On closer inspection, applying only a bit of high school math, it is apparent that there are some transcription errors in what Matilda writes. But if you figure out the five equations that she was meant to write, it's clear that anyone so young who wrote that sequence of equations would indeed be a math prodigy.
I'll recap the scene below and the challenge will be to determine what Matilda was intended to write. In other words, determine the correct sequence of five equations. More advanced mathematicians might recognize some greater significance of the sequence (if there is something beyond the obvious), or might even be able to come up with the sequence of equations based on what is on the chalk board, but that is beyond my abilities, and not necessary to correct Matilda's work.
On the board is a lesson culminating in the following quadratic equation:
Question: x^2 - 12x + 44 = 9
Answer:
The solutions to that are x=5 and x=7. If young Matilda were to do nothing more than solve that in her head, it would be impressive.
(Sorry, I can't include a screen shot of Matilda's five equations due to forum rules until I have 20 posts.)
But instead she writes five more equations:
x^2 - 18 + 93 = 16
x^2 - 24 + 168 = 25
x^2 - 30 + 257 = 36
x^2 - 36 + 332 = 49
x^2 - 42 + 501 = 64
Her astonished teacher says "Is that correct?"
Matilda replies "Well, yeah. And then I thought I may as well do the rest. You know, the prime numbers. Where x is the square of AB reoccur. So I realized they must have done it knowing it was part of a sequence."
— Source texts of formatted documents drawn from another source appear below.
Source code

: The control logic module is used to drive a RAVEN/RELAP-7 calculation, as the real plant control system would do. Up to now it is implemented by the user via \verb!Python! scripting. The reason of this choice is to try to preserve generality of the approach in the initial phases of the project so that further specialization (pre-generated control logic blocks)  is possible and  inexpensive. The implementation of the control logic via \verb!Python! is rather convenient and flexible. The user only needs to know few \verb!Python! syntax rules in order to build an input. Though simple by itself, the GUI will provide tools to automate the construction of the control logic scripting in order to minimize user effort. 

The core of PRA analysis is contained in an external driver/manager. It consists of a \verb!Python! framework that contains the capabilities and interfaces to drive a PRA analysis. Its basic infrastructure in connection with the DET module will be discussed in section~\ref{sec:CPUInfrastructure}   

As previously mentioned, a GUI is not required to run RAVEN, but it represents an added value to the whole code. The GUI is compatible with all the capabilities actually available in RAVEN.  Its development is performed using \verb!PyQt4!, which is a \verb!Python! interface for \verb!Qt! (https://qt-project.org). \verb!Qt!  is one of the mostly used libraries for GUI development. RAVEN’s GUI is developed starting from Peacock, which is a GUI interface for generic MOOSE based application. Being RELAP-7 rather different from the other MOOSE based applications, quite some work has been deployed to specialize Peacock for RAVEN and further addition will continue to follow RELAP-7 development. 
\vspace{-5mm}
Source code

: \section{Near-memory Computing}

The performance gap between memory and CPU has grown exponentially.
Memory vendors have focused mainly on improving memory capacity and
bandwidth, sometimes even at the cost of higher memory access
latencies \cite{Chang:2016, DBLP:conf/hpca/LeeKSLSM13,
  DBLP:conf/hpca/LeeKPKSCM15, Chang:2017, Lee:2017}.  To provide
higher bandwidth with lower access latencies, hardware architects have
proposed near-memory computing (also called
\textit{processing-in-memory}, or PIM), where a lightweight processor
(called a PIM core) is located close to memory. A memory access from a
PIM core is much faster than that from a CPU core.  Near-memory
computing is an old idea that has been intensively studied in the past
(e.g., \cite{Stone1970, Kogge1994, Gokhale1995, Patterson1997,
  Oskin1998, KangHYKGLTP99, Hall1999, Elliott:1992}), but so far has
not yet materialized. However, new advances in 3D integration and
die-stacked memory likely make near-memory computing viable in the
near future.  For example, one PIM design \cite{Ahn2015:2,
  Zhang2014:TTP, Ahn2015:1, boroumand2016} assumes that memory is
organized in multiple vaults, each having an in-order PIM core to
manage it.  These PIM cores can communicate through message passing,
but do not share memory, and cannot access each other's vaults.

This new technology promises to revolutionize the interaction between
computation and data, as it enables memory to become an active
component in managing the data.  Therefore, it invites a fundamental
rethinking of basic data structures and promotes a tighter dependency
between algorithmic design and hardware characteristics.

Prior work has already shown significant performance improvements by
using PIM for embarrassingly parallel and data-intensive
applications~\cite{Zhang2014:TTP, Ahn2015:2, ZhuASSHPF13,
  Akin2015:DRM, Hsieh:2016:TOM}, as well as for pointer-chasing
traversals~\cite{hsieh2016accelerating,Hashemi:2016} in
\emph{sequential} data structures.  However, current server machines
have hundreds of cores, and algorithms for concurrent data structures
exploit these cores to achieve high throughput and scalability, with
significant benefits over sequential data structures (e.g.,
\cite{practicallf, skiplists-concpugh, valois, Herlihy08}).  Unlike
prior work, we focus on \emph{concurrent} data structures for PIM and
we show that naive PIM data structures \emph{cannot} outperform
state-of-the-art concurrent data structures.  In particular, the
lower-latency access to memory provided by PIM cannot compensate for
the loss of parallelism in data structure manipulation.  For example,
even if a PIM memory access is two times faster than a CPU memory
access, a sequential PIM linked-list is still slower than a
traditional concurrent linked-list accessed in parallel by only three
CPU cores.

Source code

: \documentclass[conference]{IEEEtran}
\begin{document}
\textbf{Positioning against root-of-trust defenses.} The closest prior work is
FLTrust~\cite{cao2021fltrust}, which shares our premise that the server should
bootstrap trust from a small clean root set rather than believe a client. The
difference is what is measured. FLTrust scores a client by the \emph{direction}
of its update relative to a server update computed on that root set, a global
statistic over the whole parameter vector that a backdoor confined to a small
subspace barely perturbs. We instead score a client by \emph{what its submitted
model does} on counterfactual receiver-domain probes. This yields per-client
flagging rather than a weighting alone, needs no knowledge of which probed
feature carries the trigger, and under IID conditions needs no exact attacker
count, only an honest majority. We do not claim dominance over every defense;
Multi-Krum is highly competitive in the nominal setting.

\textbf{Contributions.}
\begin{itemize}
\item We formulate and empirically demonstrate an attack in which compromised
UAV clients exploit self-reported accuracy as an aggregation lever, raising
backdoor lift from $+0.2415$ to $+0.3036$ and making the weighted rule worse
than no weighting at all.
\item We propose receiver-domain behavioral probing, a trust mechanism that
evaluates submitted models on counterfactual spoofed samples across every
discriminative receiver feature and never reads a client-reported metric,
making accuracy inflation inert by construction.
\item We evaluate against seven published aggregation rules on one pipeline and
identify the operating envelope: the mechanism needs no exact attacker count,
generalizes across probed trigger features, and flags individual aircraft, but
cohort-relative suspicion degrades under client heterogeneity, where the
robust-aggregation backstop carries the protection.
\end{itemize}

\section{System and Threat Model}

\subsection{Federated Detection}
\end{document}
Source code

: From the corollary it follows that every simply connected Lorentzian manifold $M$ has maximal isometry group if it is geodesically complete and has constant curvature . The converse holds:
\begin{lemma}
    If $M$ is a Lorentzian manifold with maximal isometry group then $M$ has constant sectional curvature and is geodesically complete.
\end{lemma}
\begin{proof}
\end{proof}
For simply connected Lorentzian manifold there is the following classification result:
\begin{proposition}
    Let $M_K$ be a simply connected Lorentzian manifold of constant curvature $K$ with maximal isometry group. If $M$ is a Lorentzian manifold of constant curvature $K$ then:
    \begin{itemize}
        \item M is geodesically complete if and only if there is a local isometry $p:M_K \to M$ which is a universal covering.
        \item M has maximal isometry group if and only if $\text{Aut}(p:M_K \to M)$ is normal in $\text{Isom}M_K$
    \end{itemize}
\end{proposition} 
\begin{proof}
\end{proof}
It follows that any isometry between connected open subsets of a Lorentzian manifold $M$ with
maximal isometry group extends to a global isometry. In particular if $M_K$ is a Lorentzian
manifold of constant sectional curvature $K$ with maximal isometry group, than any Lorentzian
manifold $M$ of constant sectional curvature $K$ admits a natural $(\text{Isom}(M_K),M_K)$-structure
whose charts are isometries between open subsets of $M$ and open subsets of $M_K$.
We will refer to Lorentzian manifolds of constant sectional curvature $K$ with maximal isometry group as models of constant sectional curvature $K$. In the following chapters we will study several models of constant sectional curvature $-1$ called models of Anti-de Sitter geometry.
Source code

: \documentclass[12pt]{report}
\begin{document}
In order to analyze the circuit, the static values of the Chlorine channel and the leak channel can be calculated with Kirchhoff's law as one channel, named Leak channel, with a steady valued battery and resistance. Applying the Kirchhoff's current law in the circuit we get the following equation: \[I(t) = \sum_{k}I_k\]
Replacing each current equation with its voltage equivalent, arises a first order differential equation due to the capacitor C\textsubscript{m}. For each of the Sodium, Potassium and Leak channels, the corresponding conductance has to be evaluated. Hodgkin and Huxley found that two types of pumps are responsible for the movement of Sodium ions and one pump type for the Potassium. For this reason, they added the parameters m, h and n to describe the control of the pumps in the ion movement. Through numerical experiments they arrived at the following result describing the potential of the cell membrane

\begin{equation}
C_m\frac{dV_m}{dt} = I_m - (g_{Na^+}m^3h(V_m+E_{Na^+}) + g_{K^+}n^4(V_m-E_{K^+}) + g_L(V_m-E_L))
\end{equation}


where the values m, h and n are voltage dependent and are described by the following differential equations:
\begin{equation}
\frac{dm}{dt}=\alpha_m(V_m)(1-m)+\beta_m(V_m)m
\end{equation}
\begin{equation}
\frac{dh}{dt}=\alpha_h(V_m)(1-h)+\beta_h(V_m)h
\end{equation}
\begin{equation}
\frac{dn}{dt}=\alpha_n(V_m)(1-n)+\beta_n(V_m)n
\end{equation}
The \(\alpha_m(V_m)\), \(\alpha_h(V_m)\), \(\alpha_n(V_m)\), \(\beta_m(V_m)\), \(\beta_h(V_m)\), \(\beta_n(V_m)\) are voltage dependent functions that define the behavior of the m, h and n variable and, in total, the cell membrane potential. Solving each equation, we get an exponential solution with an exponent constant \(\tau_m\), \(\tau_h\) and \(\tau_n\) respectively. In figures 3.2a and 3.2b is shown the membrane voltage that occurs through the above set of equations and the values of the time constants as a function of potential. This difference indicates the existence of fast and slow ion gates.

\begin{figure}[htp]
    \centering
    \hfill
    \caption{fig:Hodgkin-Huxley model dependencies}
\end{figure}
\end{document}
Your first reaction might be the same as mine. Huh? I don't see anything involving prime numbers, and never heard the term "AB reoccur", and all five equations have semi-random imaginary roots, unrelated at first glance to the original equation. What gives?
But the hint that might make it too easy, is that Matilda (the actress or the crew) made some typos in transcribing the equations onto the chalk board, probably a result of copying them from a note card or having them dictated.
What's the actual sequence of equations that Matilda should have written?
There are a few obvious patterns to notice.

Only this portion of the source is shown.